One resource is the Arkansas Lost and Found Pet Network, a website created in 2010 that uses social media to find lost pets. On Sunday, the organization created a Facebook group to help reunite owners and animals displaced by tornadoes. So far, the group has more than 1,100 members, including pet owners who hope to locate missing animals and local residents who have found pets. Members of the group are sharing information about lost and found pets, as well as shelters, animal rescues and animal hospitals that are taking in displaced animals.
More and more frequently, we see that when disaster strikes, Facebook becomes a valuable — and viable — way to reunite lost animals with their owners. We spoke with animal lovers and experts who have relied on social media to find lost pets to see what advice they have for using the Internet to track down missing animals.
In December 2012, Debbie Wimsatt started Lost and Found Pets of Lexington, Ky, a Facebook page dedicated to helping find lost pets in her hometown.
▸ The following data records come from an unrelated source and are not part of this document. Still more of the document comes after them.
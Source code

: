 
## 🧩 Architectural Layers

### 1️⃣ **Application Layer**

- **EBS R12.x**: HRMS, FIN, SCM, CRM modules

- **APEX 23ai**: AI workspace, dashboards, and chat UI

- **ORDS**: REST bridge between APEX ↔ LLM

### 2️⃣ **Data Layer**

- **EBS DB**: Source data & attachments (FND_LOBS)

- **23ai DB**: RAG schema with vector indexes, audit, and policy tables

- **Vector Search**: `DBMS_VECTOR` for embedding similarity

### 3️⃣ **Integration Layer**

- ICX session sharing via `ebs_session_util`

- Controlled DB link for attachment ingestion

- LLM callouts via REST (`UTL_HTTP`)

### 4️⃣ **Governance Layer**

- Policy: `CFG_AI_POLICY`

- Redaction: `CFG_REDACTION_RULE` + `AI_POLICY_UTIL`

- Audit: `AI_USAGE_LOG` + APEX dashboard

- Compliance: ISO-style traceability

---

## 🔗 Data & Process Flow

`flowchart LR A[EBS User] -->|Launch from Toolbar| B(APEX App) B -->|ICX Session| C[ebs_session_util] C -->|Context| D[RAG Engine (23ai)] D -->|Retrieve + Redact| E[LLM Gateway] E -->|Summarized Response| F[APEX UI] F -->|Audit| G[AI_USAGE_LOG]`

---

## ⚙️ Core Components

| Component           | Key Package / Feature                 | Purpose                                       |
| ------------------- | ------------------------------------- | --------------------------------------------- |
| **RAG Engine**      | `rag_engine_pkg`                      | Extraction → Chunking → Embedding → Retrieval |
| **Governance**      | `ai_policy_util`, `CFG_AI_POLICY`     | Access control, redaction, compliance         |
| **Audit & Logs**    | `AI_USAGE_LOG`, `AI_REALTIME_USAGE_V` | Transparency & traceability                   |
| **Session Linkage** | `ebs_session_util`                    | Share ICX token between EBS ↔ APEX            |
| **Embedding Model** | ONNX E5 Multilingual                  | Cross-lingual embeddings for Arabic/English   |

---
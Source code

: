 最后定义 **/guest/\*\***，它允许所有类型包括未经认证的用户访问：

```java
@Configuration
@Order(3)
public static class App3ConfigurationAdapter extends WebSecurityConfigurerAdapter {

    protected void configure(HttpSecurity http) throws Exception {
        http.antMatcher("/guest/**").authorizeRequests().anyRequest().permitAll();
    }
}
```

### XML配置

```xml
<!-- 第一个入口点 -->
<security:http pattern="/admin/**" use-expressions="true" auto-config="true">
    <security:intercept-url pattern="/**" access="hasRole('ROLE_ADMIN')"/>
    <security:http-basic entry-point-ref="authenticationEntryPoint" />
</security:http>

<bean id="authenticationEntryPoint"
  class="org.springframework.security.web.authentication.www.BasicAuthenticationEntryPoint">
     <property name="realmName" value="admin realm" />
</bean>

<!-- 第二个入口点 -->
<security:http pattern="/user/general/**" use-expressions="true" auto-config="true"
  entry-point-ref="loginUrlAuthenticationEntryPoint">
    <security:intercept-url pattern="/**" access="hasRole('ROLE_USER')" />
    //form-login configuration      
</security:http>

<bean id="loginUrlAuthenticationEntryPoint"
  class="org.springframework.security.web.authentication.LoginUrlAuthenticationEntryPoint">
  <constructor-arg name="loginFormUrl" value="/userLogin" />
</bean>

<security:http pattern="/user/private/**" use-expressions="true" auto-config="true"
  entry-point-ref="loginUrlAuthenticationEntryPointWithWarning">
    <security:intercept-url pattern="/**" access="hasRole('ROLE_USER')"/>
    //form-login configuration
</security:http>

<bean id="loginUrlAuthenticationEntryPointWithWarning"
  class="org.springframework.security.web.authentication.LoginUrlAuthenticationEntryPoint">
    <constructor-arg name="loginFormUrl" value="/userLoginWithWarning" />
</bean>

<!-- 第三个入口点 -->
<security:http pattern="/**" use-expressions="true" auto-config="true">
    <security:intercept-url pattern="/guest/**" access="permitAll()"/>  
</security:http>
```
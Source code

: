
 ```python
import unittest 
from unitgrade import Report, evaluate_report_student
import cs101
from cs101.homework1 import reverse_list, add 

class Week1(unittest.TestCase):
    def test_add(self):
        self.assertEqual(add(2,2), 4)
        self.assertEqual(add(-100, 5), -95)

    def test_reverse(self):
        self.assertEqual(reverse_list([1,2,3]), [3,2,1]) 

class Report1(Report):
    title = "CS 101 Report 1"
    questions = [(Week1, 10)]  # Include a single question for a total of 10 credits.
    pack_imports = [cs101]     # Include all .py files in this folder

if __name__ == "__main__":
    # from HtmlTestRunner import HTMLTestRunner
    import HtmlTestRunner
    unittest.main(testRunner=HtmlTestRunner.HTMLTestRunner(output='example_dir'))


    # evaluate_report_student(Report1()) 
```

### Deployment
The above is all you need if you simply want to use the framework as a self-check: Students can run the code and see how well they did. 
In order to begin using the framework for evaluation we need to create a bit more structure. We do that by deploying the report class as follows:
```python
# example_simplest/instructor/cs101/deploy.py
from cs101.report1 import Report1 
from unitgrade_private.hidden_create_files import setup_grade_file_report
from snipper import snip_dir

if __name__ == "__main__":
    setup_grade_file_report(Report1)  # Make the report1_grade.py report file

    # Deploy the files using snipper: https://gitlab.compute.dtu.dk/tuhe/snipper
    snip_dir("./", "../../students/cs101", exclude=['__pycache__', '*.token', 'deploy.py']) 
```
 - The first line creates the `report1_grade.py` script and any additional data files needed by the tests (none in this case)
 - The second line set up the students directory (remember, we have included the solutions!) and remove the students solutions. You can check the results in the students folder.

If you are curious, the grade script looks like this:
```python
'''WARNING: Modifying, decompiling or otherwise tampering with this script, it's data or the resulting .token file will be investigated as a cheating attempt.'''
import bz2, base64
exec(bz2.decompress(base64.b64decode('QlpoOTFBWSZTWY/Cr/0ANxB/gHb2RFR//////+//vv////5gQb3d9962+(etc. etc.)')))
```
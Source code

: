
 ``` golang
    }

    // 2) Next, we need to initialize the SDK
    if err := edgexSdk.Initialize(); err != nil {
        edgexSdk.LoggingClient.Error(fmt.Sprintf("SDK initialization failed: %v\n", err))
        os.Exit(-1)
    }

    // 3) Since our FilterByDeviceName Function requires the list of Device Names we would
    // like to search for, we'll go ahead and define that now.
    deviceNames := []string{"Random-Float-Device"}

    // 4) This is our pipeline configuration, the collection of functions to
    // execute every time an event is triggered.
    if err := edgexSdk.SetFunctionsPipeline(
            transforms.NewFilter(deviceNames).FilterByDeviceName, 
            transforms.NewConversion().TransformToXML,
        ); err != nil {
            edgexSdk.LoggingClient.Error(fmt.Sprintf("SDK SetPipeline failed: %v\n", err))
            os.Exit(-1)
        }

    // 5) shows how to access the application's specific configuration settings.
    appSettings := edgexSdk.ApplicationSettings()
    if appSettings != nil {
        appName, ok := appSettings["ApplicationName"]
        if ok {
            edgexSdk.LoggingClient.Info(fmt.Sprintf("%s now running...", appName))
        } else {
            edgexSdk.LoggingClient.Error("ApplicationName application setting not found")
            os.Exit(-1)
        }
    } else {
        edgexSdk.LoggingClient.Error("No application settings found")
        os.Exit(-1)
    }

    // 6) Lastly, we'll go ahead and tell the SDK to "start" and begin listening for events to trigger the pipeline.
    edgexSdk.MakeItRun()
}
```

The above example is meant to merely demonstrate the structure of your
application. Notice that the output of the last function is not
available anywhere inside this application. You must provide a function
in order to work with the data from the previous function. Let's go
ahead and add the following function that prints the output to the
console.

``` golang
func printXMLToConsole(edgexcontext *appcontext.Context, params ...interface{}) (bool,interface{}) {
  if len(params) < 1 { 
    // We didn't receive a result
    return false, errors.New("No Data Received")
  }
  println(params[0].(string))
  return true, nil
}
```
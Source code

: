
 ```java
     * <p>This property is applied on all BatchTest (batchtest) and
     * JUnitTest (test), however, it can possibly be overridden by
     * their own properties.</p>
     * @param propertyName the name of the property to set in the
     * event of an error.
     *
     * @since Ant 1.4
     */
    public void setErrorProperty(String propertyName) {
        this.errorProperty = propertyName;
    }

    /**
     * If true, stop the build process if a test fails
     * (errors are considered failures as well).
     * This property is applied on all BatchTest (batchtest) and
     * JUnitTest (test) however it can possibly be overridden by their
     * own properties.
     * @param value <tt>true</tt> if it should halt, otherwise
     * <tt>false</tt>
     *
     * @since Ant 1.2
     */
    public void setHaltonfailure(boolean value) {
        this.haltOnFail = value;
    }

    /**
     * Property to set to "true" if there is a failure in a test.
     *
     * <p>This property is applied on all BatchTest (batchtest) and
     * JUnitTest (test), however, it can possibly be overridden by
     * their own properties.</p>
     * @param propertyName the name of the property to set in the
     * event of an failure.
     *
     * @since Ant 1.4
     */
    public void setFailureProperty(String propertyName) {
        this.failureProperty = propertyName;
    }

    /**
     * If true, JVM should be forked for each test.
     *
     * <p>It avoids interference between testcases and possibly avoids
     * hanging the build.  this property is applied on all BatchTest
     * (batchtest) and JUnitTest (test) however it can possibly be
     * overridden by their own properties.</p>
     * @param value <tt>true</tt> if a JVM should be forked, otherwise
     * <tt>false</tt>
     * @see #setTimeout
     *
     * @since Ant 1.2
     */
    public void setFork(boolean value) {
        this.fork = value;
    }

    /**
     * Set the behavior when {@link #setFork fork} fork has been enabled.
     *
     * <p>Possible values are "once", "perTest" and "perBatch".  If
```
When Wimsatt searched for social media sites that focused on lost and found pets, she came up empty.
The ability of social media sites to reach large numbers of people quickly appealed to Wimsatt. “Social media is the way to go because of exposure rates and how fast you can get your word out instead of going door to door,” she says. “You still have to do physical work; you still have to post flyers, signs, etc. This is a way to carry the message farther and faster.”
The community site’s growing fan base exemplifies the ability of social media to reach large audiences. Wimsatt's Facebook page currently has nearly 7,000 followers, and Wimsatt estimates that information shared on the page has helped to find 25 to 30 pets.
“My goal is for more people to follow this page and have more communities doing this,” Wimsatt says. “The key is changing how we network on behalf of our animals, how we care for our animals, and how we treat our animals. It is really about connecting through your community.”
Other communities have set up online sites to help locate lost pets as well. The McClain County Animal Response Team Facebook page was created in May 2011 to help animals affected by emergencies. Donnell Weatherall, deputy director of McClain County, Okla., emergency management, created the page in collaboration with the state-run site for McClain County. The page is used not only in times of disaster but is also continually monitored for missing pets in the community. After the 2013 tornado in Moore, Okla. (in neighboring Cleveland County), the page helped reunite separated owners and pets.
“There’s a lot of work to be done, but it definitely has potential. It has proved itself to be useful, and it has united a lot of owners and pets,” Weatherall says.